Freshta Sahak, MD
Department of Emergency Medicine, University of California, Davis
A 25-year-old female with no significant past medical history presents to a regional referral emergency department in Uganda with one day of sudden onset diffuse abdominal pain, worse in the lower abdomen. The patient reported associated nausea and weakness. She denied vomiting, diarrhea, or constipation. There was no fever, chills, cough or shortness of breath. Her last menstrual period was two to three months ago. She denied dysuria or vaginal bleeding. She denied history of pelvic inflammatory disease, sexually transmitted disease, surgical operations or allergies. She has an unknown HIV status.
| Blood pressure | Pulse | Respiratory Rate | Pulse Oximetry | Temperature |
|---|---|---|---|---|
| 101/68 | 108 | 22 | 99% | 37.4 ° C |
General:
The patient appeared to be in mild distress.
Cardiovascular:
Mild tachycardia, regular rhythm, no murmurs appreciated.
Abdomen:
Diffuse tenderness to palpation of the abdomen, mild distension, no rebound or guarding noted.
Laboratory Information
Laboratory testing including pregnancy tests were unavailable.
Clinical Differential Diagnosis
Bedside Ultrasound Imaging Findings
Figure 1: A bedside ultrasound examination using a curvilinear transducer demonstrated free fluid in the Morrison's pouch (hepatorenal recess) on the right upper quadrant view.
Figure 2: Left upper quadrant view was positive for free fluid above and below the spleen.
Figure 3: Pelvis ultrasound demonstrating an empty uterus with free fluid in the pelvis.
Figure 4: A subxiphoid view showed no pericardial effusion and normal appearing left ventricular ejection fraction.

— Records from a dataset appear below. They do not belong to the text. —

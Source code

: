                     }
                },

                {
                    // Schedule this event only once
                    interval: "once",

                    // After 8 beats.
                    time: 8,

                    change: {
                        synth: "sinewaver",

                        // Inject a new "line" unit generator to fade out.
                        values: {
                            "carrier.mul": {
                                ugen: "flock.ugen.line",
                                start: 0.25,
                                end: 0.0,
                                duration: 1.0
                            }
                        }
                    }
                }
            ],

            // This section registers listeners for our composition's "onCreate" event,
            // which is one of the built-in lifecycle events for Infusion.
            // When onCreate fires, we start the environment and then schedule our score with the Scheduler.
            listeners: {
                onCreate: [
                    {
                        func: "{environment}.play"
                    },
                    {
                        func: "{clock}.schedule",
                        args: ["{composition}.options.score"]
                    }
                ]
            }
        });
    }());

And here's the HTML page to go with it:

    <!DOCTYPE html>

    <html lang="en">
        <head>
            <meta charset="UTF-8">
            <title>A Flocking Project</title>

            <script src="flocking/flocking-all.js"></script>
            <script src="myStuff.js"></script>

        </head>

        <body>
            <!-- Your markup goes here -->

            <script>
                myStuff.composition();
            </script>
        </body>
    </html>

Differential Diagnosis Based on Imaging
Clinical Course and/or Management
Surgery service was consulted, but they were reluctant to take the patient to the operating theater without a positive pregnancy test. An outpatient pregnancy test was obtained from a local pharmacy and the patient tested positive. The intra-operative diagnosis was ruptured ectopic pregnancy and large hemoperitoneum, with two liters of blood evacuated. She was observed in the hospital overnight and discharged the following day without any complications.
Diagnosis
Ruptured ectopic pregnancy
Discussion
Ectopic pregnancy is a leading cause of maternal morbidity and mortality in the first trimester of pregnancy. It occurs when a fertilized egg is implanted outside of the uterine cavity, most frequently in the fallopian tube. Lack of sex education and high incidence of sexually transmitted infections increase the rates of ectopic pregnancy in low resource settings. Maternal deaths are ten times higher in these settings due to delay in diagnosis and definitive care, leading to rupture and further complications.

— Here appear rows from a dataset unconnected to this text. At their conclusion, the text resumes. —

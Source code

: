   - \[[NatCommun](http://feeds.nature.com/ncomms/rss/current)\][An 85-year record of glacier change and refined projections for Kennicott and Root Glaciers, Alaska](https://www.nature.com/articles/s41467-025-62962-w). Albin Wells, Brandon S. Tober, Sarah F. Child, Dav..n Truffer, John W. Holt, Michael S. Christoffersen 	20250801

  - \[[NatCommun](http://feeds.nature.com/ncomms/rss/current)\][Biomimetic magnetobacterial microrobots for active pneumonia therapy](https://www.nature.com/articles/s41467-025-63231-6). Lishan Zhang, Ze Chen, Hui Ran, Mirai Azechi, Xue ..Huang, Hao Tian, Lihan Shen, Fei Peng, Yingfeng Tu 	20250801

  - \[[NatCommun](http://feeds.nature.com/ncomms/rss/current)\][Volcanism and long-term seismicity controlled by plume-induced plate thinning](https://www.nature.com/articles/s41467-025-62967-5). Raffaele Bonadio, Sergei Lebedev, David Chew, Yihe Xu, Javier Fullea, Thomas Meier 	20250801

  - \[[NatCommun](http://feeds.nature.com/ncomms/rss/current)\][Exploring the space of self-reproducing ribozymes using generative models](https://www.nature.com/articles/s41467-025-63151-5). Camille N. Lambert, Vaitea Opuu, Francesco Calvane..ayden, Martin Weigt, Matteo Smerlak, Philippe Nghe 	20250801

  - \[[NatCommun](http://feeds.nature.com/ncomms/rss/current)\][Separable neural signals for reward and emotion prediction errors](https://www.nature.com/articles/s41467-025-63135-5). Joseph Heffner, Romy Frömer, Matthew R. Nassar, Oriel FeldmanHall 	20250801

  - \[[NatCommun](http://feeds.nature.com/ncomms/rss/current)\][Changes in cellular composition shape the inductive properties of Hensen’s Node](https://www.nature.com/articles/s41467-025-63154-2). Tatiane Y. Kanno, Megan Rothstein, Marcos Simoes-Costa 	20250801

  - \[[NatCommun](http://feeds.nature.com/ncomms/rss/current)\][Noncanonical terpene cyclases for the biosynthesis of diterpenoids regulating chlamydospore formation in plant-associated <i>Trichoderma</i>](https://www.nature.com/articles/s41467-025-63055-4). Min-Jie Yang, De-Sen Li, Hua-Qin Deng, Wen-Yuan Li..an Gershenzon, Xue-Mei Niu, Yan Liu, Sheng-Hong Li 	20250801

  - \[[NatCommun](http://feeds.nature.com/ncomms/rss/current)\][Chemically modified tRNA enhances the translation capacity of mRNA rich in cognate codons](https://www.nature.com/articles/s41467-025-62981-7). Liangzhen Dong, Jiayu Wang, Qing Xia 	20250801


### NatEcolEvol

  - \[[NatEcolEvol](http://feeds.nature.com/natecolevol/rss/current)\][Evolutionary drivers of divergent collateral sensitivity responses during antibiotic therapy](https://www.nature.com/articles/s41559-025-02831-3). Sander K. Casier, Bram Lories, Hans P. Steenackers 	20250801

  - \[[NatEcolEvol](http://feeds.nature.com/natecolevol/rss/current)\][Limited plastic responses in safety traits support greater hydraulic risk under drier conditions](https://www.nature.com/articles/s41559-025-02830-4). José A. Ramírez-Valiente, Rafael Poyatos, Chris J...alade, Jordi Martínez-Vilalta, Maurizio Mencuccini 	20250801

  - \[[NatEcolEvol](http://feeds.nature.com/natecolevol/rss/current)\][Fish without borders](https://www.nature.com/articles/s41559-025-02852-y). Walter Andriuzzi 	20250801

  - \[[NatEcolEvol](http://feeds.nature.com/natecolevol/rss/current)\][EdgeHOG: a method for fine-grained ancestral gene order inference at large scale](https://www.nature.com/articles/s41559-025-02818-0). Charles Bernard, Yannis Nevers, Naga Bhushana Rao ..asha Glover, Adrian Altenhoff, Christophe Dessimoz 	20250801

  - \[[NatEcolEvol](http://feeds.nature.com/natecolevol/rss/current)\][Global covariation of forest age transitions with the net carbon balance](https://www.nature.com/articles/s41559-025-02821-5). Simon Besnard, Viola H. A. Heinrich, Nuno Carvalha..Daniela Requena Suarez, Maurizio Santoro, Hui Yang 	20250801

The FAST (Focused Assessment with Sonography in Trauma) exam was initially developed for assessment of trauma patients. In many scenarios, especially in low resource settings with little access to computer tomography, the FAST examination can positively impact care of non-trauma patients. It can provide quick, safe, non-invasive imaging to reduce the potential differential diagnoses, avoid unnecessary interventions, and allow for timely disposition of patients. In a patient with a ruptured ectopic pregnancy, a FAST exam may show free fluid and absence of an intrauterine gestational sac. Additionally, the FAST exam can identify ascites due to congestive heart failure, renal failure, liver failure, malignancy, as well as prevalent intra-abdominal infections such as dengue, tuberculosis, and ruptured viscous from typhoid fever.